- **Requirement**
In the entries below, the lines from the one with "HTML/CSS, JavaScript, Heroku</p>" through the one with "collaboration via Websockets<br>" are to be copied exactly; both ends count.

(Source texts of formatted documents)
+++
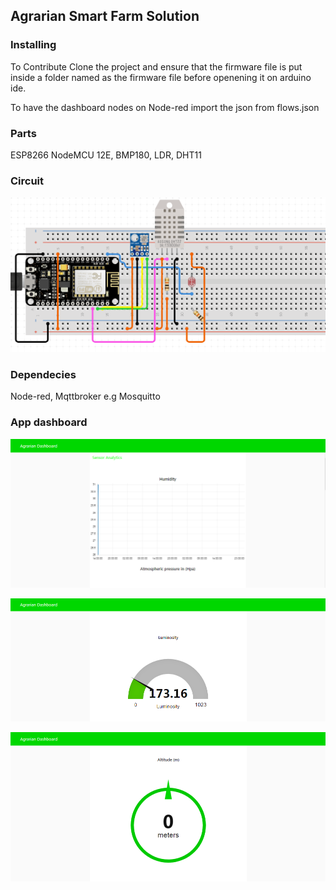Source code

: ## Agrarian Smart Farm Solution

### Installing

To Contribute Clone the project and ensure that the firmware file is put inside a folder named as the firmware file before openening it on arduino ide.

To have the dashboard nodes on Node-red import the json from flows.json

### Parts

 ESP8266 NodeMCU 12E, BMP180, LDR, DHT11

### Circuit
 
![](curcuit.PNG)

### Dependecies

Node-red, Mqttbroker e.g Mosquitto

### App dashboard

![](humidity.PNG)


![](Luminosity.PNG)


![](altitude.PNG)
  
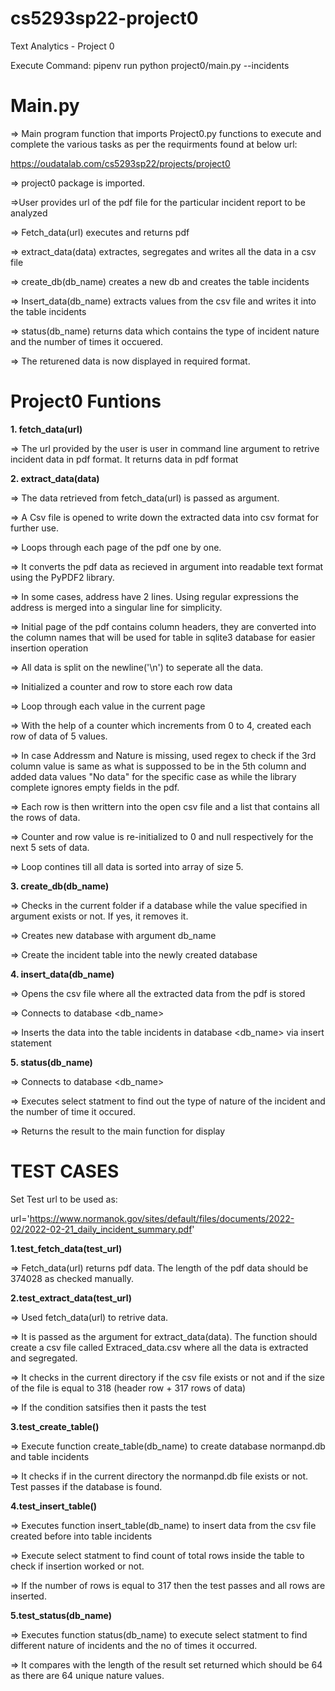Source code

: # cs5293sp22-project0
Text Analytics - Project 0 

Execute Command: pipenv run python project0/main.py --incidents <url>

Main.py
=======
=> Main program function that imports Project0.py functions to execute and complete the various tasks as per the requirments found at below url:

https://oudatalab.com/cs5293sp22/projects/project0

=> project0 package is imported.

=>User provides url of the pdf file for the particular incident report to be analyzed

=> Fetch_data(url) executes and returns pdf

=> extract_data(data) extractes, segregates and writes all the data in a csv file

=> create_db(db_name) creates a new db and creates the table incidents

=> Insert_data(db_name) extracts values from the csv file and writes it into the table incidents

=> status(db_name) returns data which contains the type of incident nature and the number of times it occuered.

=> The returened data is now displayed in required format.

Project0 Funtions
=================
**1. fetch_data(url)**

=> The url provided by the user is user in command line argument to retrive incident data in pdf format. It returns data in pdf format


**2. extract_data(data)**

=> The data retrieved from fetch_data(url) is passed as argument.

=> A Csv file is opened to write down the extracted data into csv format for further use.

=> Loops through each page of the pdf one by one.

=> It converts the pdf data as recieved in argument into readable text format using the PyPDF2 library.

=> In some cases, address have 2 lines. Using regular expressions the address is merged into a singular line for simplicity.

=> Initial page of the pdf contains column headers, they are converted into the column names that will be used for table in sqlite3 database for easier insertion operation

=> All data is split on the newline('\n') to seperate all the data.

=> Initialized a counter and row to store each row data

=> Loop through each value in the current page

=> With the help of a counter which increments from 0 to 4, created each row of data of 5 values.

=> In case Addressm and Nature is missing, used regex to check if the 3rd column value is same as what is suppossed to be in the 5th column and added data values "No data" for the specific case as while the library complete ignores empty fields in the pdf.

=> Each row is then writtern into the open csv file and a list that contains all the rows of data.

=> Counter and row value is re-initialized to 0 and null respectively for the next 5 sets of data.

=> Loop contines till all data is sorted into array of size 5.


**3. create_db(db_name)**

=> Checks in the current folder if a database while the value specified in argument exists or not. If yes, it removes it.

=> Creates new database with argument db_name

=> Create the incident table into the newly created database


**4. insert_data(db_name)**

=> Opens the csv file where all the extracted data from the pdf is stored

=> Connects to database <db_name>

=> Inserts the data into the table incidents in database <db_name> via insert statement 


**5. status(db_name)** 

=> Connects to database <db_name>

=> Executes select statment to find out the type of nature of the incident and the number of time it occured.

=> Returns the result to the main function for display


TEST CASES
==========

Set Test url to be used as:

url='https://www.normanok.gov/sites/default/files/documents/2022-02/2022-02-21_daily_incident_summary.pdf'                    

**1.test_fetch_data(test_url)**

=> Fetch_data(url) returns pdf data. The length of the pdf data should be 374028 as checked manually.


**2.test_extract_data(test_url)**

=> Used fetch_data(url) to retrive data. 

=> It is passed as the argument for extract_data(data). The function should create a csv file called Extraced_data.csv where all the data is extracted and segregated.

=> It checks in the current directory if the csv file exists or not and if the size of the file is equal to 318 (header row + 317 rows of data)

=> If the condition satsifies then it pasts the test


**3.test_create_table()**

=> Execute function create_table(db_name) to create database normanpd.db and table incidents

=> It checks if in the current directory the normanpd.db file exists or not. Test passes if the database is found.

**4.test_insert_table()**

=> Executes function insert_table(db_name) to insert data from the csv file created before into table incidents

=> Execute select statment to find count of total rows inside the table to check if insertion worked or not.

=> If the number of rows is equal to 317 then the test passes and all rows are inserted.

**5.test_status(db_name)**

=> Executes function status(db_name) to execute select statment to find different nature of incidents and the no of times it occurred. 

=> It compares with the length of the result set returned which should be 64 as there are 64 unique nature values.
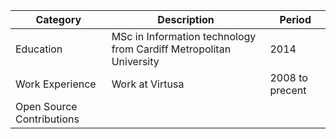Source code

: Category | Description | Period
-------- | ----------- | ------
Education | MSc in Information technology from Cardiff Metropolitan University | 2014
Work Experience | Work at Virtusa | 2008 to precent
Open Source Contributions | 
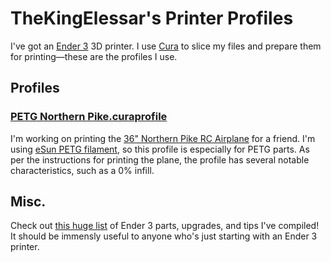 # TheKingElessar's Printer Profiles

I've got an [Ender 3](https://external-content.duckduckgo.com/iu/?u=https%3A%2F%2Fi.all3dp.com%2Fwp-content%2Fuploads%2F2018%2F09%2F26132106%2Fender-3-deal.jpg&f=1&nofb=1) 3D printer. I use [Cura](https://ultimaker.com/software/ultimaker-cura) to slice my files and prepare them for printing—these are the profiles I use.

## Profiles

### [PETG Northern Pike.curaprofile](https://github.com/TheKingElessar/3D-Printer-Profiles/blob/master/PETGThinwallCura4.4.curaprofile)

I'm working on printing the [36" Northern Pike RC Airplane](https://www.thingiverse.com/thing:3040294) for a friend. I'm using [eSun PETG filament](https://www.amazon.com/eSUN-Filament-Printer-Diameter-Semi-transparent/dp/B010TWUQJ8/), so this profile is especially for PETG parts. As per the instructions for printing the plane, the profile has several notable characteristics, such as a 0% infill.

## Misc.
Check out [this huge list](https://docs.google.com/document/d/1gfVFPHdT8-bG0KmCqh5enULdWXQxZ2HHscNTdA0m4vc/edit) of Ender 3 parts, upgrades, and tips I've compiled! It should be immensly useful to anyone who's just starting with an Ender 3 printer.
+++
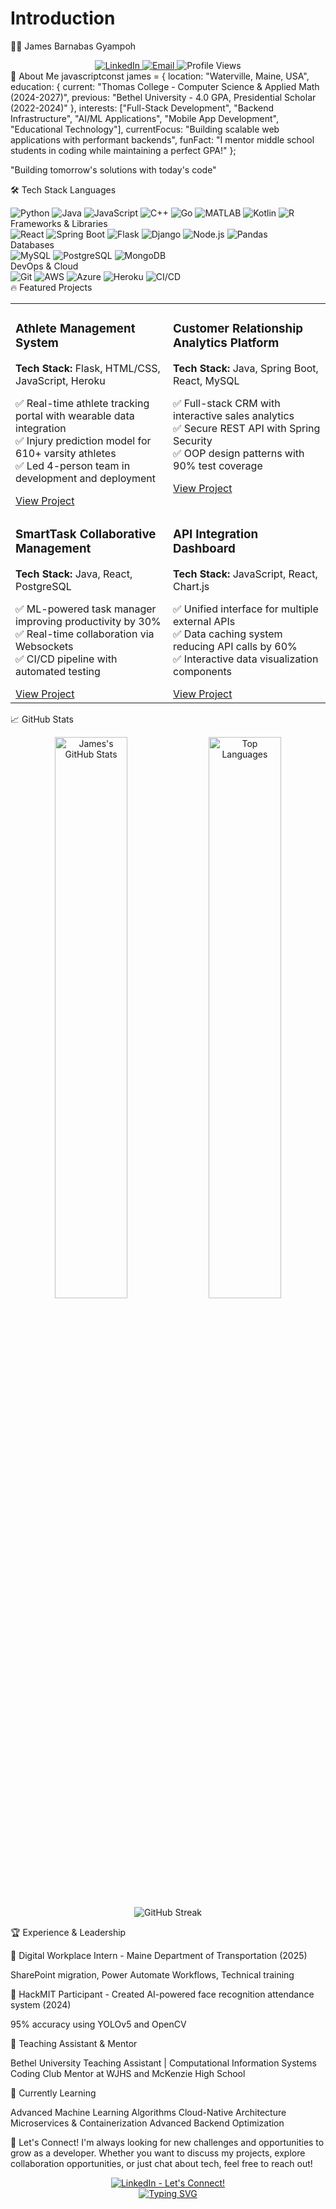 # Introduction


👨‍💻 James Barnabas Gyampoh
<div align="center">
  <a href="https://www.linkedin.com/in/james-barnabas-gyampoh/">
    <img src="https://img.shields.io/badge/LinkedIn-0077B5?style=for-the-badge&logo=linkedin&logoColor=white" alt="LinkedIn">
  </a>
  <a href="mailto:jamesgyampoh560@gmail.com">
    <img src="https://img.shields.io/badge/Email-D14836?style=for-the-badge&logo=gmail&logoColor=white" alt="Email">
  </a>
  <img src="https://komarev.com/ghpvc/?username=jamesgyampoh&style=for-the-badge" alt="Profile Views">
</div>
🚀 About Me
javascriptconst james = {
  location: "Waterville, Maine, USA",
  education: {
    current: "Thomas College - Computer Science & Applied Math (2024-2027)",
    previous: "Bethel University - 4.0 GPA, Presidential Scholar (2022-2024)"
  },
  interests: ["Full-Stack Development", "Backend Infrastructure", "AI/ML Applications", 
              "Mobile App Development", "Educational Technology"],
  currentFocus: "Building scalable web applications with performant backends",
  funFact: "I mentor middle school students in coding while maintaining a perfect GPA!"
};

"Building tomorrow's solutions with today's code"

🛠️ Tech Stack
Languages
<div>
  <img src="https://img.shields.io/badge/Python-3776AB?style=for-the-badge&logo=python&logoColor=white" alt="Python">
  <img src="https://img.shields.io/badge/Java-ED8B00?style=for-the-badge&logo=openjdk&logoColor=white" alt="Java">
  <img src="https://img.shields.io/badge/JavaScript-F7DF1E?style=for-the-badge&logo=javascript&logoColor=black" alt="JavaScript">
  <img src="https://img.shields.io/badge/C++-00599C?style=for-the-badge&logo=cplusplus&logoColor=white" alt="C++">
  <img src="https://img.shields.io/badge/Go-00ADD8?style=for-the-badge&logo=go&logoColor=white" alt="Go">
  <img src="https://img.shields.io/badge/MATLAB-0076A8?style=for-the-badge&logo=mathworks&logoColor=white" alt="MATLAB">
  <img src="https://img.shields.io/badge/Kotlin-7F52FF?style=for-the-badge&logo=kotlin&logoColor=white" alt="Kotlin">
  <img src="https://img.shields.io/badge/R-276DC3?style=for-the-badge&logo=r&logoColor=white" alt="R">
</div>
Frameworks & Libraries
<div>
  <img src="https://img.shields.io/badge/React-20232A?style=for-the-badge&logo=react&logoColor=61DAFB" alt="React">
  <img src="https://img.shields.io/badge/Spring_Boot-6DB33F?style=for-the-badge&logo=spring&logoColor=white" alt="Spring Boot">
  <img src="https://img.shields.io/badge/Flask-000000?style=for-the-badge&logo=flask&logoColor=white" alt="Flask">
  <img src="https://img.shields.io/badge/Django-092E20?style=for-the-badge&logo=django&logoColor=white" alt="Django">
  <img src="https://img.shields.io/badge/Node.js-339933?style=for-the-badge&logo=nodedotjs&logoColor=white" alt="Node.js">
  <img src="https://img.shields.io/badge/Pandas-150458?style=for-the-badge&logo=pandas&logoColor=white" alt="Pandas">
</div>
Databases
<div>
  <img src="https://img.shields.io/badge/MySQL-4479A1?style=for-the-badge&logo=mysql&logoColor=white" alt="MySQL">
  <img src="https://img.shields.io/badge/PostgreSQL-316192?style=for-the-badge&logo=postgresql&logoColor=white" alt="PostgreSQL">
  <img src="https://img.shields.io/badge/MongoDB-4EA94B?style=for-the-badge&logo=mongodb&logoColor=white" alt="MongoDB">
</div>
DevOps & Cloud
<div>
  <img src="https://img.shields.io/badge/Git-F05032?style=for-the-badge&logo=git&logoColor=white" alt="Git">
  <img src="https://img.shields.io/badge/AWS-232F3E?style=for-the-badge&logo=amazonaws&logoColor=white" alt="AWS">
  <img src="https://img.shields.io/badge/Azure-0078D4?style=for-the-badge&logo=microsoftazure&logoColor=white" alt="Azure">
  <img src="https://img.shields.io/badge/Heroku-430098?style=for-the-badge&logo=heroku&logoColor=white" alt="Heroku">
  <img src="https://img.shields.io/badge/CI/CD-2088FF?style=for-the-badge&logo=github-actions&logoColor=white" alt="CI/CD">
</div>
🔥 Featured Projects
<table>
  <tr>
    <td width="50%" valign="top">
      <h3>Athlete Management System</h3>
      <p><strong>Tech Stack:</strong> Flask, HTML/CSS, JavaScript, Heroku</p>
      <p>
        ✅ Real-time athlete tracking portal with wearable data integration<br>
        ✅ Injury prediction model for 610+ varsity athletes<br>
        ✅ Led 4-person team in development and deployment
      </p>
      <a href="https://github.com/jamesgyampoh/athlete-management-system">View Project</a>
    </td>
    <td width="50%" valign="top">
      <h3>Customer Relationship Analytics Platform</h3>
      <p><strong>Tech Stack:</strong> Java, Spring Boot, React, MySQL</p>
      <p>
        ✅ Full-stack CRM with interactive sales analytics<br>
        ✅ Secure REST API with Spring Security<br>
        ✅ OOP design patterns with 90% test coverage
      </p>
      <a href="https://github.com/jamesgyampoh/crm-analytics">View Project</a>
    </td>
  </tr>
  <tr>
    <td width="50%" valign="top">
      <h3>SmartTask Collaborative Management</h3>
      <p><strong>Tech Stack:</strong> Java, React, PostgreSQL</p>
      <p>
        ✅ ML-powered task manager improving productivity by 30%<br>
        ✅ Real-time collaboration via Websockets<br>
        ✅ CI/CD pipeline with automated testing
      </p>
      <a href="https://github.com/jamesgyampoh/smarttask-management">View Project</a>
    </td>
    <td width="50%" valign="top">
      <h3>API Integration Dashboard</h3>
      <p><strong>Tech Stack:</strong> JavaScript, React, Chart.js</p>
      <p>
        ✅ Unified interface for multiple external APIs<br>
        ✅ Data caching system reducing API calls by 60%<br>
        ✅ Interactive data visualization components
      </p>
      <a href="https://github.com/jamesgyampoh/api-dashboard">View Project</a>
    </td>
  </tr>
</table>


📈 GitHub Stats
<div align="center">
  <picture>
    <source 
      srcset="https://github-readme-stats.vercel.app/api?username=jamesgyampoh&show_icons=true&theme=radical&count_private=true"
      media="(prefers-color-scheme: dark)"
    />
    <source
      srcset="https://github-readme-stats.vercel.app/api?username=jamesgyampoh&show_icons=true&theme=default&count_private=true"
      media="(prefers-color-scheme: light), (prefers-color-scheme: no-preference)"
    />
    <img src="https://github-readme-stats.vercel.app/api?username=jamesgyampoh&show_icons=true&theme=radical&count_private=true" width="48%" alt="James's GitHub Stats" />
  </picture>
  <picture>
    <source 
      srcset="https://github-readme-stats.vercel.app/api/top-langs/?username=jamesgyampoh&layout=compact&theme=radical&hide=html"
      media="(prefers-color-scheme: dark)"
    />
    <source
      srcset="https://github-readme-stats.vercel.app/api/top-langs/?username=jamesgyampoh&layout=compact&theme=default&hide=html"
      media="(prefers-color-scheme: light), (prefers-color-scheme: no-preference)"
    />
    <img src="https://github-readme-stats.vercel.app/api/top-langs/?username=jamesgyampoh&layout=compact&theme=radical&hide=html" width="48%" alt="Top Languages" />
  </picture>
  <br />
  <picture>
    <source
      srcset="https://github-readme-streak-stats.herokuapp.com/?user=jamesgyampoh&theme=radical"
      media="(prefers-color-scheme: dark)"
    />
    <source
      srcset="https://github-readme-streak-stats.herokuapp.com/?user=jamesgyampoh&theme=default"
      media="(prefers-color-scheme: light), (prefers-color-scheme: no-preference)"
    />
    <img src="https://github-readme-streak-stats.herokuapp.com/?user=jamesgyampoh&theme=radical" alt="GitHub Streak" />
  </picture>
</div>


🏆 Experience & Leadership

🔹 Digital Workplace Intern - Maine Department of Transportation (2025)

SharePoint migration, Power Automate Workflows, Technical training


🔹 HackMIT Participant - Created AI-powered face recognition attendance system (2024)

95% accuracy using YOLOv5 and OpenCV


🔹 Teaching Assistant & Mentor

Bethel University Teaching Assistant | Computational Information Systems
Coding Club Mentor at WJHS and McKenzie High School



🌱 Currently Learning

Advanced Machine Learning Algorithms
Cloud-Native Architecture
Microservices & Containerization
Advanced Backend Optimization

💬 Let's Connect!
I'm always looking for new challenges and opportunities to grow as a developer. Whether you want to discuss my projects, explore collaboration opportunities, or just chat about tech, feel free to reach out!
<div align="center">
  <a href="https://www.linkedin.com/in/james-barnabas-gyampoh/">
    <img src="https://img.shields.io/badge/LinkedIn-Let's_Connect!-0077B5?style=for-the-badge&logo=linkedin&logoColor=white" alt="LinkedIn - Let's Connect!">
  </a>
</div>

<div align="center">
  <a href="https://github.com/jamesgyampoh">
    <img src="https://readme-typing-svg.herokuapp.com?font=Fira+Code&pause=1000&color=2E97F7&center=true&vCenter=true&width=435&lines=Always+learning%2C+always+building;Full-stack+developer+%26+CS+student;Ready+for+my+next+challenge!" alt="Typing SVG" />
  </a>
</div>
+++
- **Result for this exercise**
      <p><strong>Tech Stack:</strong> Flask, HTML/CSS, JavaScript, Heroku</p>
      <p>
        ✅ Real-time athlete tracking portal with wearable data integration<br>
        ✅ Injury prediction model for 610+ varsity athletes<br>
        ✅ Led 4-person team in development and deployment
      </p>
      <a href="https://github.com/jamesgyampoh/athlete-management-system">View Project</a>
    </td>
    <td width="50%" valign="top">
      <h3>Customer Relationship Analytics Platform</h3>
      <p><strong>Tech Stack:</strong> Java, Spring Boot, React, MySQL</p>
      <p>
        ✅ Full-stack CRM with interactive sales analytics<br>
        ✅ Secure REST API with Spring Security<br>
        ✅ OOP design patterns with 90% test coverage
      </p>
      <a href="https://github.com/jamesgyampoh/crm-analytics">View Project</a>
    </td>
  </tr>
  <tr>
    <td width="50%" valign="top">
      <h3>SmartTask Collaborative Management</h3>
      <p><strong>Tech Stack:</strong> Java, React, PostgreSQL</p>
      <p>
        ✅ ML-powered task manager improving productivity by 30%<br>
        ✅ Real-time collaboration via Websockets<br>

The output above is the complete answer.